Exercise requirements
Copy the listing exactly, images excluded.

Information
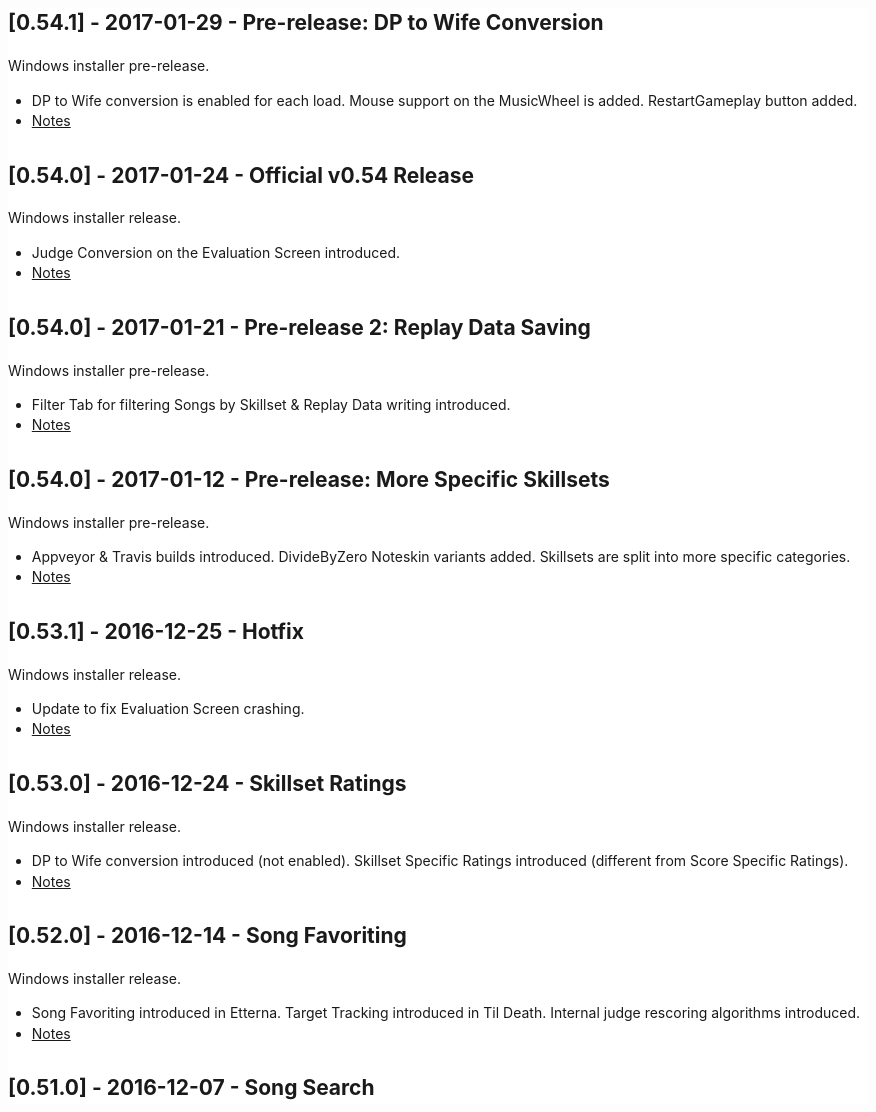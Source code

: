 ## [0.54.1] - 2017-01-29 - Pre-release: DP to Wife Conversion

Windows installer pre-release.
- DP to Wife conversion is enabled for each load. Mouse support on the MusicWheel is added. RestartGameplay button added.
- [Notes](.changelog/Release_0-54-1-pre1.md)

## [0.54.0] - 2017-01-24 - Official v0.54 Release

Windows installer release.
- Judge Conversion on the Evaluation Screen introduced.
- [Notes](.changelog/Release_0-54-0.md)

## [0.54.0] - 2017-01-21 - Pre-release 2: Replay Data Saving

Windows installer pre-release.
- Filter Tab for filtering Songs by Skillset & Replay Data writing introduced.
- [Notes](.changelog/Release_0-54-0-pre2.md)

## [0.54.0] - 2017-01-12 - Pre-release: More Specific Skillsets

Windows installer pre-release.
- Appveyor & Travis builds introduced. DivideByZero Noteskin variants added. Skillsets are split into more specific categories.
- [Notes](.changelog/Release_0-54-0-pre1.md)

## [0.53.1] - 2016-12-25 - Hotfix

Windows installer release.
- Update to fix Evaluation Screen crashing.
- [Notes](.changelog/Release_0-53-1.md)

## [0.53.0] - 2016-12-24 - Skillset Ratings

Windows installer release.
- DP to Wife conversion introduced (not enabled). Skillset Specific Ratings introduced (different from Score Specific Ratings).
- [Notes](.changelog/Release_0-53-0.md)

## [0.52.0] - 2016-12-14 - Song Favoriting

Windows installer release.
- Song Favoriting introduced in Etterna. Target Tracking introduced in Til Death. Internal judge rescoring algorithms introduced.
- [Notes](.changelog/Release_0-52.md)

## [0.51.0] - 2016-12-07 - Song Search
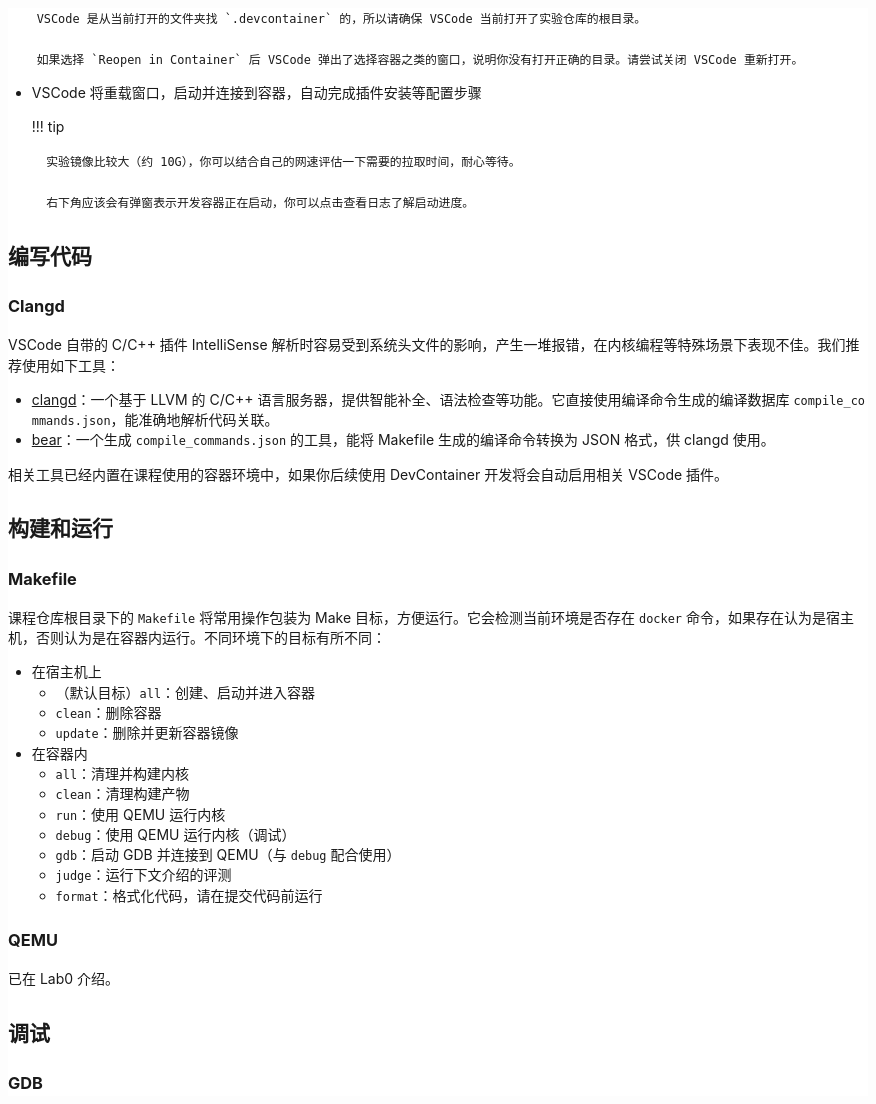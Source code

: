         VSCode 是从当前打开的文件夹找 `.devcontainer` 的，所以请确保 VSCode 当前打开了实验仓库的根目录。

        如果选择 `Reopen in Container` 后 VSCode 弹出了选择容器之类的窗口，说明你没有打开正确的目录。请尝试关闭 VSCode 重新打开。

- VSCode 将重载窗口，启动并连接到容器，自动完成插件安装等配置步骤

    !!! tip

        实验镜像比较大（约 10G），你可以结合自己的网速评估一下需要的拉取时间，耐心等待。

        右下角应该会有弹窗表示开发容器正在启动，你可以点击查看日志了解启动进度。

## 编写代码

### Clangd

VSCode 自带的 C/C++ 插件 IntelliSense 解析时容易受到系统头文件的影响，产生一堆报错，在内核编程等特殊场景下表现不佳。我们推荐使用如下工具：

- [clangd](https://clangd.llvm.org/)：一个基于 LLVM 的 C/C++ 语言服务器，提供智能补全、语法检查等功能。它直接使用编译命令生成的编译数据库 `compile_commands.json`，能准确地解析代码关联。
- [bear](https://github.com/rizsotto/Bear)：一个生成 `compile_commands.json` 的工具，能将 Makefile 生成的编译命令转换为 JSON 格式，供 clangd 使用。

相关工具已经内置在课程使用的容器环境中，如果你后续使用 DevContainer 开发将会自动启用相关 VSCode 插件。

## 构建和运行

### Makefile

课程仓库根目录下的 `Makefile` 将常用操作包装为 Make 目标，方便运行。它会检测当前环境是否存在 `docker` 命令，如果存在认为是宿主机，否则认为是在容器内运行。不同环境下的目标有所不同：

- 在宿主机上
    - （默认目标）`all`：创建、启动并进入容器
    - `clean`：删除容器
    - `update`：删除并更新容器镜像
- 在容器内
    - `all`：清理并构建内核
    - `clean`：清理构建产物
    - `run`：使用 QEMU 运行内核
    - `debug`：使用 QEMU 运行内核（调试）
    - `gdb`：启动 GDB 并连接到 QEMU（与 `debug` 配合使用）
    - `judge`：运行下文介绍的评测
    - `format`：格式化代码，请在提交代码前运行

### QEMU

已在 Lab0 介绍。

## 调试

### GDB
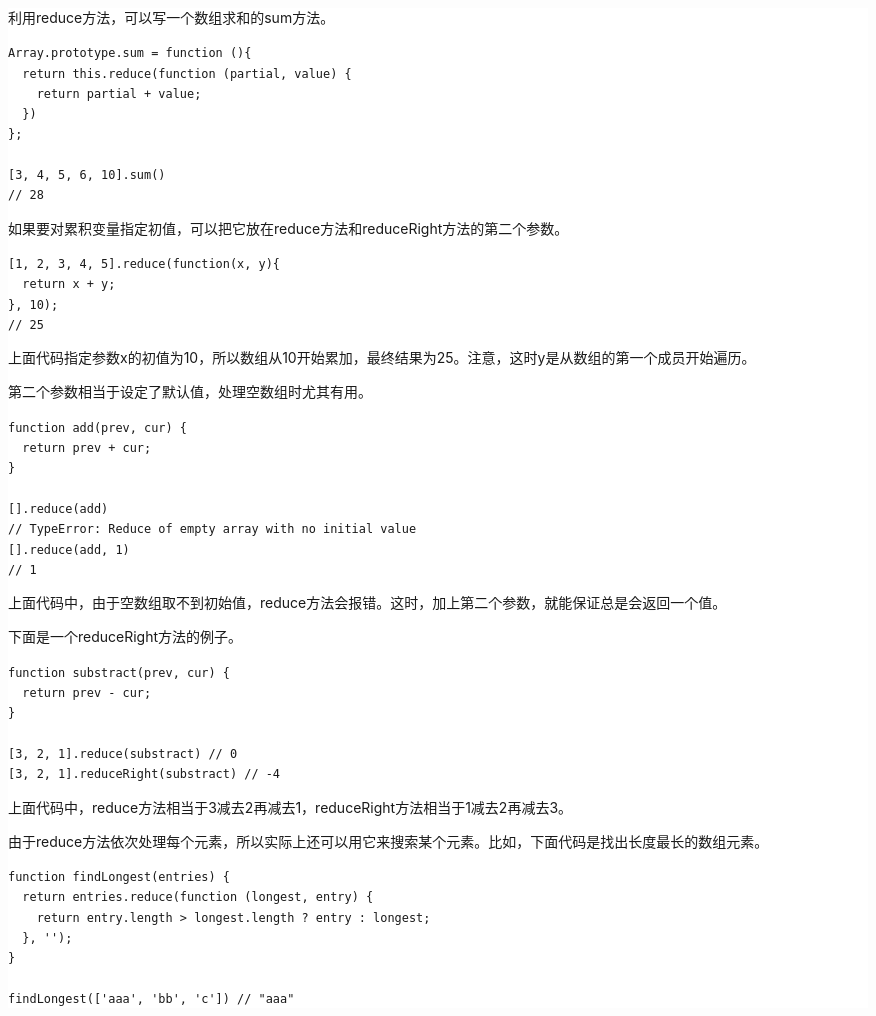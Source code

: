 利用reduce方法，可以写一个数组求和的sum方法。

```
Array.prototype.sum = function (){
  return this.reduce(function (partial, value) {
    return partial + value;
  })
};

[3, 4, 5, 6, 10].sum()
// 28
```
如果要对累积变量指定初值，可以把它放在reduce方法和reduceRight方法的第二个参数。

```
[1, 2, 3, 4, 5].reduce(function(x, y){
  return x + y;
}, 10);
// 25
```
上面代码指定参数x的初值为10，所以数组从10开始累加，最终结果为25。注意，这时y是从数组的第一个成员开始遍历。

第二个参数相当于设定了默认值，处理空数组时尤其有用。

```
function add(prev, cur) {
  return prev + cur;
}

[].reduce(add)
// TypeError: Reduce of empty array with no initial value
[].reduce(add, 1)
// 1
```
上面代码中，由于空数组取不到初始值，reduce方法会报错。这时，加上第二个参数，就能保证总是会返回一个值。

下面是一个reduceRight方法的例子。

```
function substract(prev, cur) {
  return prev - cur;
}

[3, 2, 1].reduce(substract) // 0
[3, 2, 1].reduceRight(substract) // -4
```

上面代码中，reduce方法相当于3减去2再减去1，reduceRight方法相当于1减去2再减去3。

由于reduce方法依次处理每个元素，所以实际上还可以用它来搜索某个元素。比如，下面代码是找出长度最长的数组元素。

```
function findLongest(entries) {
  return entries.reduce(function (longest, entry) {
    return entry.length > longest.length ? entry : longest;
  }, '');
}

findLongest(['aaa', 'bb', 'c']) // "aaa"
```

Answer to the problem
Source code

: ## [0.54.1] - 2017-01-29 - Pre-release: DP to Wife Conversion

Windows installer pre-release.
- DP to Wife conversion is enabled for each load. Mouse support on the MusicWheel is added. RestartGameplay button added.
- [Notes](.changelog/Release_0-54-1-pre1.md)

## [0.54.0] - 2017-01-24 - Official v0.54 Release

Windows installer release.
- Judge Conversion on the Evaluation Screen introduced.
- [Notes](.changelog/Release_0-54-0.md)

## [0.54.0] - 2017-01-21 - Pre-release 2: Replay Data Saving

Windows installer pre-release.
- Filter Tab for filtering Songs by Skillset & Replay Data writing introduced.
- [Notes](.changelog/Release_0-54-0-pre2.md)

## [0.54.0] - 2017-01-12 - Pre-release: More Specific Skillsets

Windows installer pre-release.
- Appveyor & Travis builds introduced. DivideByZero Noteskin variants added. Skillsets are split into more specific categories.
- [Notes](.changelog/Release_0-54-0-pre1.md)

## [0.53.1] - 2016-12-25 - Hotfix

Windows installer release.
- Update to fix Evaluation Screen crashing.
- [Notes](.changelog/Release_0-53-1.md)

## [0.53.0] - 2016-12-24 - Skillset Ratings

Windows installer release.
- DP to Wife conversion introduced (not enabled). Skillset Specific Ratings introduced (different from Score Specific Ratings).
- [Notes](.changelog/Release_0-53-0.md)

## [0.52.0] - 2016-12-14 - Song Favoriting

Windows installer release.
- Song Favoriting introduced in Etterna. Target Tracking introduced in Til Death. Internal judge rescoring algorithms introduced.
- [Notes](.changelog/Release_0-52.md)

## [0.51.0] - 2016-12-07 - Song Search
Source code

:         VSCode 是从当前打开的文件夹找 `.devcontainer` 的，所以请确保 VSCode 当前打开了实验仓库的根目录。

        如果选择 `Reopen in Container` 后 VSCode 弹出了选择容器之类的窗口，说明你没有打开正确的目录。请尝试关闭 VSCode 重新打开。

- VSCode 将重载窗口，启动并连接到容器，自动完成插件安装等配置步骤

    !!! tip

        实验镜像比较大（约 10G），你可以结合自己的网速评估一下需要的拉取时间，耐心等待。

        右下角应该会有弹窗表示开发容器正在启动，你可以点击查看日志了解启动进度。

## 编写代码

### Clangd

VSCode 自带的 C/C++ 插件 IntelliSense 解析时容易受到系统头文件的影响，产生一堆报错，在内核编程等特殊场景下表现不佳。我们推荐使用如下工具：

- [clangd](https://clangd.llvm.org/)：一个基于 LLVM 的 C/C++ 语言服务器，提供智能补全、语法检查等功能。它直接使用编译命令生成的编译数据库 `compile_commands.json`，能准确地解析代码关联。
- [bear](https://github.com/rizsotto/Bear)：一个生成 `compile_commands.json` 的工具，能将 Makefile 生成的编译命令转换为 JSON 格式，供 clangd 使用。

相关工具已经内置在课程使用的容器环境中，如果你后续使用 DevContainer 开发将会自动启用相关 VSCode 插件。

## 构建和运行

### Makefile

课程仓库根目录下的 `Makefile` 将常用操作包装为 Make 目标，方便运行。它会检测当前环境是否存在 `docker` 命令，如果存在认为是宿主机，否则认为是在容器内运行。不同环境下的目标有所不同：

- 在宿主机上
    - （默认目标）`all`：创建、启动并进入容器
    - `clean`：删除容器
    - `update`：删除并更新容器镜像
- 在容器内
    - `all`：清理并构建内核
    - `clean`：清理构建产物
    - `run`：使用 QEMU 运行内核
    - `debug`：使用 QEMU 运行内核（调试）
    - `gdb`：启动 GDB 并连接到 QEMU（与 `debug` 配合使用）
    - `judge`：运行下文介绍的评测
    - `format`：格式化代码，请在提交代码前运行

### QEMU

已在 Lab0 介绍。

## 调试

### GDB
Source code

: 利用reduce方法，可以写一个数组求和的sum方法。

```
Array.prototype.sum = function (){
  return this.reduce(function (partial, value) {
    return partial + value;
  })
};

[3, 4, 5, 6, 10].sum()
// 28
```
如果要对累积变量指定初值，可以把它放在reduce方法和reduceRight方法的第二个参数。

```
[1, 2, 3, 4, 5].reduce(function(x, y){
  return x + y;
}, 10);
// 25
```
上面代码指定参数x的初值为10，所以数组从10开始累加，最终结果为25。注意，这时y是从数组的第一个成员开始遍历。

第二个参数相当于设定了默认值，处理空数组时尤其有用。

```
function add(prev, cur) {
  return prev + cur;
}

[].reduce(add)
// TypeError: Reduce of empty array with no initial value
[].reduce(add, 1)
// 1
```
上面代码中，由于空数组取不到初始值，reduce方法会报错。这时，加上第二个参数，就能保证总是会返回一个值。

下面是一个reduceRight方法的例子。

```
function substract(prev, cur) {
  return prev - cur;
}

[3, 2, 1].reduce(substract) // 0
[3, 2, 1].reduceRight(substract) // -4
```

上面代码中，reduce方法相当于3减去2再减去1，reduceRight方法相当于1减去2再减去3。

由于reduce方法依次处理每个元素，所以实际上还可以用它来搜索某个元素。比如，下面代码是找出长度最长的数组元素。

```
function findLongest(entries) {
  return entries.reduce(function (longest, entry) {
    return entry.length > longest.length ? entry : longest;
  }, '');
}

findLongest(['aaa', 'bb', 'c']) // "aaa"
```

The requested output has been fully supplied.